(Beginning of Source material)

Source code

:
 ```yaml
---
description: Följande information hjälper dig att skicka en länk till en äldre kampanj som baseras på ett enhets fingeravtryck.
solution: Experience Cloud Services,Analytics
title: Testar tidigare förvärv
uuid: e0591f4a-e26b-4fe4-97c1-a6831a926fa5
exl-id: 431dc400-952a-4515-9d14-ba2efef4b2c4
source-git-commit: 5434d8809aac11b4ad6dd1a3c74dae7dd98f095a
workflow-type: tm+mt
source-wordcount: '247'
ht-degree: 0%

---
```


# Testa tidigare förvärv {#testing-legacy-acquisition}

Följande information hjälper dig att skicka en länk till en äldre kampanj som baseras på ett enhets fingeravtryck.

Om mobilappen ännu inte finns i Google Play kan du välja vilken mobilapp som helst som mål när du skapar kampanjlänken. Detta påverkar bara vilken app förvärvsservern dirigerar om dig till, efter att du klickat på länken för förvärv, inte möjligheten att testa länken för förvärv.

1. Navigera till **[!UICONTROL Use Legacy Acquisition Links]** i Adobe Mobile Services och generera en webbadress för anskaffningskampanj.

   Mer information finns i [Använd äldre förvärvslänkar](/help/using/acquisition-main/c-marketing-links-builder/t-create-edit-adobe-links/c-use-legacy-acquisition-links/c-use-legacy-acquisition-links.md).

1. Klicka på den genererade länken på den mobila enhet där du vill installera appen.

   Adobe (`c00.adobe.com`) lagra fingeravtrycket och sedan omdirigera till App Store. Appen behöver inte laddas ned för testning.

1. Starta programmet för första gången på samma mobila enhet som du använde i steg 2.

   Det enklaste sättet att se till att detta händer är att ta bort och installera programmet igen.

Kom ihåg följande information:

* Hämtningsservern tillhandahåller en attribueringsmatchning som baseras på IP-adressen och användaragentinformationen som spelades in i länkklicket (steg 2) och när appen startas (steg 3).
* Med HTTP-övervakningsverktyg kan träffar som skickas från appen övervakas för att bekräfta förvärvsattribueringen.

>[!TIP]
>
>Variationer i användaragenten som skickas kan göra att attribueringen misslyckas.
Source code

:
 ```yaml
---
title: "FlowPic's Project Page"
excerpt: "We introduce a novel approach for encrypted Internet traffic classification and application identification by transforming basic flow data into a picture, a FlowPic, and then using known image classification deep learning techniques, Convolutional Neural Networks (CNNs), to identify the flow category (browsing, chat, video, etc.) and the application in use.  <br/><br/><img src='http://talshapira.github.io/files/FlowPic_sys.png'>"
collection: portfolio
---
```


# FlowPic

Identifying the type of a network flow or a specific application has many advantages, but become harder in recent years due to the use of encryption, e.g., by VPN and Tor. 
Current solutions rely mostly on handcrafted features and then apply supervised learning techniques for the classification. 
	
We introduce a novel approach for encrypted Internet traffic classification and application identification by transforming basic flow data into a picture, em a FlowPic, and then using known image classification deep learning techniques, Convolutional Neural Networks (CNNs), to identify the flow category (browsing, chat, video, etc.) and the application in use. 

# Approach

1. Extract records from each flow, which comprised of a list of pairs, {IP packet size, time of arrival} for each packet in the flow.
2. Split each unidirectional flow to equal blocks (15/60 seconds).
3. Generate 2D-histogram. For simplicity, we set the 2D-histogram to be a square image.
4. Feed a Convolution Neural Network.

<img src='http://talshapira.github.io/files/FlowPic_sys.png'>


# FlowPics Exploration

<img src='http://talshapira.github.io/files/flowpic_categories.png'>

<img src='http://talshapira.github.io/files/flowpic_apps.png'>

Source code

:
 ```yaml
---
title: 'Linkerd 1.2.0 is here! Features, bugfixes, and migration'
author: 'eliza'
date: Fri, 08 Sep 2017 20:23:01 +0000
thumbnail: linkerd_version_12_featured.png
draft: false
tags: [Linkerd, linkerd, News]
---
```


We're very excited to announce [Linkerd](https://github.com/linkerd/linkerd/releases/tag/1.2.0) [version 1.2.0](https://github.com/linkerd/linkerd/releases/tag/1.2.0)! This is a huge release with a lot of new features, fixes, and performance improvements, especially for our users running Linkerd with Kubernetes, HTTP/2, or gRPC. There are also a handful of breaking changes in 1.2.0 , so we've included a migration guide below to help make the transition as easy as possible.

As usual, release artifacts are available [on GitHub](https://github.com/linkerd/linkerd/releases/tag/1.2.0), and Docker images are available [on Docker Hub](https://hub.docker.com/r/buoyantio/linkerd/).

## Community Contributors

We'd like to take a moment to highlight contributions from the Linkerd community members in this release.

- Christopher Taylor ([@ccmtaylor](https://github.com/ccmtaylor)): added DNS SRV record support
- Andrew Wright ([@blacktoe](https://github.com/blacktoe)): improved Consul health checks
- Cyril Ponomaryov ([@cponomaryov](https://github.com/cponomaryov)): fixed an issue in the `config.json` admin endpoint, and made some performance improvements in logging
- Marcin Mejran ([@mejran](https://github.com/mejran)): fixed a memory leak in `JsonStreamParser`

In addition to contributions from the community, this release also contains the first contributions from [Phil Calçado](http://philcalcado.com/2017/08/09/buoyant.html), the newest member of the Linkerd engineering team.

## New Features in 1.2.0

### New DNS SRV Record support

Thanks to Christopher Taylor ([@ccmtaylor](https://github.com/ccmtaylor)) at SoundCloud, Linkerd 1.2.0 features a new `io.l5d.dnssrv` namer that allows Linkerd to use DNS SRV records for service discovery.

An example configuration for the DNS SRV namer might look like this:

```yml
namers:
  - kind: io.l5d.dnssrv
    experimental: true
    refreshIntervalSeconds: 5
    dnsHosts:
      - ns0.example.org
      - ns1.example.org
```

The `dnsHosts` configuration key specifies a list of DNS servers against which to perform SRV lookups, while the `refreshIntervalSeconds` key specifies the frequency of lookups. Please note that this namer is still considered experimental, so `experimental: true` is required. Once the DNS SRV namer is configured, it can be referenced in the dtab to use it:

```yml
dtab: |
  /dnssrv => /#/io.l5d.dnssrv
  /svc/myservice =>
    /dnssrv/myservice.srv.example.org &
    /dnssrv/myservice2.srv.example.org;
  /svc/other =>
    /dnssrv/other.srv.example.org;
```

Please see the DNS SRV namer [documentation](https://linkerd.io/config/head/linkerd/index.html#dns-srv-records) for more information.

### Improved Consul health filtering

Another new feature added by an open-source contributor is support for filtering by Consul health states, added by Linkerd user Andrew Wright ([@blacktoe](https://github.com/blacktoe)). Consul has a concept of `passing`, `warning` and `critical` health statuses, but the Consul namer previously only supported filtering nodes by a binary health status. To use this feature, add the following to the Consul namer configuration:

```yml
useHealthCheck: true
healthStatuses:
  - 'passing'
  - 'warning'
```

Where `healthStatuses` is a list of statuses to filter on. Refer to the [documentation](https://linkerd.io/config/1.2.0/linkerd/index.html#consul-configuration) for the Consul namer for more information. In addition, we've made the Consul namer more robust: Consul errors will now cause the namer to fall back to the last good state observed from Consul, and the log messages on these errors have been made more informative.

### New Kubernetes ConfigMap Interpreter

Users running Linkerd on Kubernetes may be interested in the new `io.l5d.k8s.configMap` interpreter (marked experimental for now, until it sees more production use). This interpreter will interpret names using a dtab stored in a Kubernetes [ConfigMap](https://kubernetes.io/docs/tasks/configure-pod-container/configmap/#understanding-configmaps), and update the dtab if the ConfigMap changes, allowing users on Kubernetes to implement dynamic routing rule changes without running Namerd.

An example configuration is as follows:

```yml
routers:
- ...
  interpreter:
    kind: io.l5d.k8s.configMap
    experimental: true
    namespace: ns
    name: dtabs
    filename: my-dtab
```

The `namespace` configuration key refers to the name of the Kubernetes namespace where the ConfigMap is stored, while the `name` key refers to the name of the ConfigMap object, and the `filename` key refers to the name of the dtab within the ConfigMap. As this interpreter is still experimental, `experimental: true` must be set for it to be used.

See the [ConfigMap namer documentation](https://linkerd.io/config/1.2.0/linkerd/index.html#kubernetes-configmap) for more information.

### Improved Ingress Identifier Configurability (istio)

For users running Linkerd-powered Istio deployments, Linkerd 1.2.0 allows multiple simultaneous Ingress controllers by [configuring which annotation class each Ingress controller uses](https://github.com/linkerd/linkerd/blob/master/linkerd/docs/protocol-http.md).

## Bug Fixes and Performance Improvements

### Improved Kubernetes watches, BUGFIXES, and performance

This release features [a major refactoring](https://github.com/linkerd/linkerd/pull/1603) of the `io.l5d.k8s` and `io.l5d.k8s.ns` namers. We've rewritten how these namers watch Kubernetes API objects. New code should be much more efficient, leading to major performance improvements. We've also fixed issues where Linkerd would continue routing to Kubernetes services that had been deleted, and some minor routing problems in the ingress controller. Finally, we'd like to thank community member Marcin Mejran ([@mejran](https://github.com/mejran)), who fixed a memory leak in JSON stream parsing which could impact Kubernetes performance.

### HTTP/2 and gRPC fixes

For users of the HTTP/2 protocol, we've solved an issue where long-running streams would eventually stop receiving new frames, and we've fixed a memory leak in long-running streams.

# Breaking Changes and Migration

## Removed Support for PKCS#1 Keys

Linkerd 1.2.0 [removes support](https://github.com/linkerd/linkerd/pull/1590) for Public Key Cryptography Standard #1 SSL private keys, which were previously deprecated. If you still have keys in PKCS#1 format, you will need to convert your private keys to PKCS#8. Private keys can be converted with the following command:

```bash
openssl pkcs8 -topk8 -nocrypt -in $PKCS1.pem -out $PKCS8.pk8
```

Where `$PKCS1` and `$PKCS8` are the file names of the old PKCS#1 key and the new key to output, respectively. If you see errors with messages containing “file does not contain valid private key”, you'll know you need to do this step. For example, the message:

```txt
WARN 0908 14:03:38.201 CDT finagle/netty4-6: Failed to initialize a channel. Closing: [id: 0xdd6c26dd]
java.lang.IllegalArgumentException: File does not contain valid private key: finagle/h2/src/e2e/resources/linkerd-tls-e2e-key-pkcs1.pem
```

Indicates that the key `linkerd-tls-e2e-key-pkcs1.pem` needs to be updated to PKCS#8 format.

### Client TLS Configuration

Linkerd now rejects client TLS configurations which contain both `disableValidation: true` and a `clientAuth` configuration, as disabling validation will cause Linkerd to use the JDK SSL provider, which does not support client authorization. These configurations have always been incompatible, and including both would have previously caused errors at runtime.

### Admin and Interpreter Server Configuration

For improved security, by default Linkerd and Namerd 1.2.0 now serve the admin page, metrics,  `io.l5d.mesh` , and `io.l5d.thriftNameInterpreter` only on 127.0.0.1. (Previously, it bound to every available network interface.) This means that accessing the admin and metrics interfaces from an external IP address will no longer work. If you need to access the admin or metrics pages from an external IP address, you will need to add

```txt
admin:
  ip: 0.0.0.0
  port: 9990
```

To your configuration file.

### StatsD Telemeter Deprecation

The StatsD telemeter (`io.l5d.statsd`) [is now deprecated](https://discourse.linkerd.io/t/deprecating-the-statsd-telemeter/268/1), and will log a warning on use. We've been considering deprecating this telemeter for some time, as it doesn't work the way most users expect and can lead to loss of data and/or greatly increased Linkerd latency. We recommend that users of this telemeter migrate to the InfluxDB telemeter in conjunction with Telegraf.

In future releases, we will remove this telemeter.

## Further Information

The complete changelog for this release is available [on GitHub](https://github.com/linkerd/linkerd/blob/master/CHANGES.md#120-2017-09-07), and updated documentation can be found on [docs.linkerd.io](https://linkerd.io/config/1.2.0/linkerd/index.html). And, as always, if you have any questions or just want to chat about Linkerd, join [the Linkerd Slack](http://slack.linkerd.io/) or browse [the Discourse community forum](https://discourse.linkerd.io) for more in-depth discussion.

(End of Source material)

The task — Read through the entries and copy each line in which "Wright" appears.

Result for this task —
- Andrew Wright ([@blacktoe](https://github.com/blacktoe)): improved Consul health checks
Another new feature added by an open-source contributor is support for filtering by Consul health states, added by Linkerd user Andrew Wright ([@blacktoe](https://github.com/blacktoe)). Consul has a concept of `passing`, `warning` and `critical` health statuses, but the Consul namer previously only supported filtering nodes by a binary health status. To use this feature, add the following to the Consul namer configuration:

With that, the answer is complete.